▶ **How to complete this task**:
Every entry is to be written out word for word.
##### Data section #####
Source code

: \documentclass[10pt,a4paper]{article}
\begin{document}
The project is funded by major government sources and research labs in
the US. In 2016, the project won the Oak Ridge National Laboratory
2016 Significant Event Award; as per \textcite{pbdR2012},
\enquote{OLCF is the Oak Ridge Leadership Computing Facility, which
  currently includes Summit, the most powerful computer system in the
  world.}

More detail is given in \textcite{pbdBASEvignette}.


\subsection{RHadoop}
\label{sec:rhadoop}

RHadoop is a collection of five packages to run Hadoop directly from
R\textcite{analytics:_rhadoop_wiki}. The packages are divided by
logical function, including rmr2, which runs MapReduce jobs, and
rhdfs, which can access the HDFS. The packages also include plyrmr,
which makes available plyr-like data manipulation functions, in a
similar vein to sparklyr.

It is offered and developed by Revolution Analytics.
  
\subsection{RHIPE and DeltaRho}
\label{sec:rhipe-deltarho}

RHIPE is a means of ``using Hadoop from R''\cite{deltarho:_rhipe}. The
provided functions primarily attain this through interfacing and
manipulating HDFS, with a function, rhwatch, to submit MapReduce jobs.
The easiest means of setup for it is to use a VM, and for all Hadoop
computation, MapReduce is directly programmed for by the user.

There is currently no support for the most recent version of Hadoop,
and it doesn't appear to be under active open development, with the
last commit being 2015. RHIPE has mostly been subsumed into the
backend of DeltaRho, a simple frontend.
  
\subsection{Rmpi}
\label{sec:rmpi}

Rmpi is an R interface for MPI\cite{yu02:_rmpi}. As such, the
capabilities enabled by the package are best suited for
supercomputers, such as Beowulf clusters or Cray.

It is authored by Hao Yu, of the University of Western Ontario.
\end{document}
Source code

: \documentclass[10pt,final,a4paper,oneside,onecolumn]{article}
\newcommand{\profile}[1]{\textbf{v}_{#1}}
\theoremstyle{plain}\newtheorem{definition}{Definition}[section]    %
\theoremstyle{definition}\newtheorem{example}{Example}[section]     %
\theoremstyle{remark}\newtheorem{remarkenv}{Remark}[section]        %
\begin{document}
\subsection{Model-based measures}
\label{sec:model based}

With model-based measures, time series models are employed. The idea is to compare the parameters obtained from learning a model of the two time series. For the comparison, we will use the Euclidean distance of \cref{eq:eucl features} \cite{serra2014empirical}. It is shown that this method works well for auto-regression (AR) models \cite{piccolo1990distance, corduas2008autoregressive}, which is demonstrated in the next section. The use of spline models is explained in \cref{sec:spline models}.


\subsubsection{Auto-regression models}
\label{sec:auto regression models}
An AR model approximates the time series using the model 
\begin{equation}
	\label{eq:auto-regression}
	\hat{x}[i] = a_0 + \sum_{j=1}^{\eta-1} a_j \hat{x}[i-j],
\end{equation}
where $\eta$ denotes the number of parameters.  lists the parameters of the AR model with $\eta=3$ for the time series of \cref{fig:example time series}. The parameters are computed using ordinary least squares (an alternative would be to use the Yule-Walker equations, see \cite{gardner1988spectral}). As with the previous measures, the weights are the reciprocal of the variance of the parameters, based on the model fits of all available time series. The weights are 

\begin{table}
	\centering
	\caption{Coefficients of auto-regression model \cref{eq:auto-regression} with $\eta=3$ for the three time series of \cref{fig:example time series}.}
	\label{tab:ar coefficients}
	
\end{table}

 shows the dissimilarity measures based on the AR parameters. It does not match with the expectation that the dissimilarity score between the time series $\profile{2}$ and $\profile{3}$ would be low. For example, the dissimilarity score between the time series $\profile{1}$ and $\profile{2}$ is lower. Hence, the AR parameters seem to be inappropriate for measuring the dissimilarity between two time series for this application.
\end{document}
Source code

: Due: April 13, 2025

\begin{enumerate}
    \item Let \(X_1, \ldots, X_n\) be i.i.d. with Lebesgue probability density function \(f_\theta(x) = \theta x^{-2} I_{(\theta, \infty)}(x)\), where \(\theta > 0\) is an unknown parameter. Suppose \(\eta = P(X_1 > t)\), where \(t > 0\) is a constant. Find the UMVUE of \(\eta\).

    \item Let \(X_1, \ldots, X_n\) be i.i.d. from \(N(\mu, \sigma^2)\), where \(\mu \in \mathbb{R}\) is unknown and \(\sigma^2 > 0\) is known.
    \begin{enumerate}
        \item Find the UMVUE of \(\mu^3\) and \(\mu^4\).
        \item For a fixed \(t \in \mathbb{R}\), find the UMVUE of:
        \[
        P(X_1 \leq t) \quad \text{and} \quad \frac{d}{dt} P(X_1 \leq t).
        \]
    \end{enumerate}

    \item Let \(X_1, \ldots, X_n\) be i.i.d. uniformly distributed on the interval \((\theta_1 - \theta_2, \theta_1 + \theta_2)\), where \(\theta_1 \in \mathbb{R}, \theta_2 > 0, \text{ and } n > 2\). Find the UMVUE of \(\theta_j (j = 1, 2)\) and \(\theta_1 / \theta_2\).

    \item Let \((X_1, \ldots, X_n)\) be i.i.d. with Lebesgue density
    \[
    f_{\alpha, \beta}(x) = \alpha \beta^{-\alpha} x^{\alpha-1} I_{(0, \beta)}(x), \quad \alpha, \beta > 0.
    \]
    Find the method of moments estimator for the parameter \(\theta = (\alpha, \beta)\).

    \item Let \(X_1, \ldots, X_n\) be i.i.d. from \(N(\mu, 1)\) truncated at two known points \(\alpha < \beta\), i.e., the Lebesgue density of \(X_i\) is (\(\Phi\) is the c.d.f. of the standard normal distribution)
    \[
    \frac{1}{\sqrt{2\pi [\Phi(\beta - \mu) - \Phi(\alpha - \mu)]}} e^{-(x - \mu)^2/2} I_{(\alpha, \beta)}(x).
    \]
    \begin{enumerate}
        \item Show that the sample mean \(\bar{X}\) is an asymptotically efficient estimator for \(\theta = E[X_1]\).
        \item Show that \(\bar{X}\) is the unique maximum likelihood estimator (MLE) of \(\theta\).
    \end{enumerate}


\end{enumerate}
#####
▶ **Solution for this problem**:
Source code

: \documentclass[10pt,a4paper]{article}
\begin{document}
The project is funded by major government sources and research labs in
the US. In 2016, the project won the Oak Ridge National Laboratory
2016 Significant Event Award; as per \textcite{pbdR2012},
\enquote{OLCF is the Oak Ridge Leadership Computing Facility, which
  currently includes Summit, the most powerful computer system in the
  world.}

More detail is given in \textcite{pbdBASEvignette}.


\subsection{RHadoop}
\label{sec:rhadoop}

RHadoop is a collection of five packages to run Hadoop directly from
R\textcite{analytics:_rhadoop_wiki}. The packages are divided by
logical function, including rmr2, which runs MapReduce jobs, and
rhdfs, which can access the HDFS. The packages also include plyrmr,
which makes available plyr-like data manipulation functions, in a
similar vein to sparklyr.

It is offered and developed by Revolution Analytics.
  
\subsection{RHIPE and DeltaRho}
\label{sec:rhipe-deltarho}

RHIPE is a means of ``using Hadoop from R''\cite{deltarho:_rhipe}. The
provided functions primarily attain this through interfacing and
manipulating HDFS, with a function, rhwatch, to submit MapReduce jobs.
The easiest means of setup for it is to use a VM, and for all Hadoop
computation, MapReduce is directly programmed for by the user.

There is currently no support for the most recent version of Hadoop,
and it doesn't appear to be under active open development, with the
last commit being 2015. RHIPE has mostly been subsumed into the
backend of DeltaRho, a simple frontend.
  
\subsection{Rmpi}
\label{sec:rmpi}

Rmpi is an R interface for MPI\cite{yu02:_rmpi}. As such, the
capabilities enabled by the package are best suited for
supercomputers, such as Beowulf clusters or Cray.

It is authored by Hao Yu, of the University of Western Ontario.
\end{document}
Source code

: \documentclass[10pt,final,a4paper,oneside,onecolumn]{article}
\newcommand{\profile}[1]{\textbf{v}_{#1}}
\theoremstyle{plain}\newtheorem{definition}{Definition}[section]    %
\theoremstyle{definition}\newtheorem{example}{Example}[section]     %
\theoremstyle{remark}\newtheorem{remarkenv}{Remark}[section]        %
\begin{document}
\subsection{Model-based measures}
\label{sec:model based}

With model-based measures, time series models are employed. The idea is to compare the parameters obtained from learning a model of the two time series. For the comparison, we will use the Euclidean distance of \cref{eq:eucl features} \cite{serra2014empirical}. It is shown that this method works well for auto-regression (AR) models \cite{piccolo1990distance, corduas2008autoregressive}, which is demonstrated in the next section. The use of spline models is explained in \cref{sec:spline models}.


\subsubsection{Auto-regression models}
\label{sec:auto regression models}
An AR model approximates the time series using the model 
\begin{equation}
	\label{eq:auto-regression}
	\hat{x}[i] = a_0 + \sum_{j=1}^{\eta-1} a_j \hat{x}[i-j],
\end{equation}
where $\eta$ denotes the number of parameters.  lists the parameters of the AR model with $\eta=3$ for the time series of \cref{fig:example time series}. The parameters are computed using ordinary least squares (an alternative would be to use the Yule-Walker equations, see \cite{gardner1988spectral}). As with the previous measures, the weights are the reciprocal of the variance of the parameters, based on the model fits of all available time series. The weights are 

\begin{table}
	\centering
	\caption{Coefficients of auto-regression model \cref{eq:auto-regression} with $\eta=3$ for the three time series of \cref{fig:example time series}.}
	\label{tab:ar coefficients}
	
\end{table}

 shows the dissimilarity measures based on the AR parameters. It does not match with the expectation that the dissimilarity score between the time series $\profile{2}$ and $\profile{3}$ would be low. For example, the dissimilarity score between the time series $\profile{1}$ and $\profile{2}$ is lower. Hence, the AR parameters seem to be inappropriate for measuring the dissimilarity between two time series for this application.
\end{document}
Source code

: Due: April 13, 2025

\begin{enumerate}
    \item Let \(X_1, \ldots, X_n\) be i.i.d. with Lebesgue probability density function \(f_\theta(x) = \theta x^{-2} I_{(\theta, \infty)}(x)\), where \(\theta > 0\) is an unknown parameter. Suppose \(\eta = P(X_1 > t)\), where \(t > 0\) is a constant. Find the UMVUE of \(\eta\).

    \item Let \(X_1, \ldots, X_n\) be i.i.d. from \(N(\mu, \sigma^2)\), where \(\mu \in \mathbb{R}\) is unknown and \(\sigma^2 > 0\) is known.
    \begin{enumerate}
        \item Find the UMVUE of \(\mu^3\) and \(\mu^4\).
        \item For a fixed \(t \in \mathbb{R}\), find the UMVUE of:
        \[
        P(X_1 \leq t) \quad \text{and} \quad \frac{d}{dt} P(X_1 \leq t).
        \]
    \end{enumerate}

    \item Let \(X_1, \ldots, X_n\) be i.i.d. uniformly distributed on the interval \((\theta_1 - \theta_2, \theta_1 + \theta_2)\), where \(\theta_1 \in \mathbb{R}, \theta_2 > 0, \text{ and } n > 2\). Find the UMVUE of \(\theta_j (j = 1, 2)\) and \(\theta_1 / \theta_2\).

    \item Let \((X_1, \ldots, X_n)\) be i.i.d. with Lebesgue density
    \[
    f_{\alpha, \beta}(x) = \alpha \beta^{-\alpha} x^{\alpha-1} I_{(0, \beta)}(x), \quad \alpha, \beta > 0.
    \]
    Find the method of moments estimator for the parameter \(\theta = (\alpha, \beta)\).

    \item Let \(X_1, \ldots, X_n\) be i.i.d. from \(N(\mu, 1)\) truncated at two known points \(\alpha < \beta\), i.e., the Lebesgue density of \(X_i\) is (\(\Phi\) is the c.d.f. of the standard normal distribution)
    \[
    \frac{1}{\sqrt{2\pi [\Phi(\beta - \mu) - \Phi(\alpha - \mu)]}} e^{-(x - \mu)^2/2} I_{(\alpha, \beta)}(x).
    \]
    \begin{enumerate}
        \item Show that the sample mean \(\bar{X}\) is an asymptotically efficient estimator for \(\theta = E[X_1]\).
        \item Show that \(\bar{X}\) is the unique maximum likelihood estimator (MLE) of \(\theta\).
    \end{enumerate}


\end{enumerate}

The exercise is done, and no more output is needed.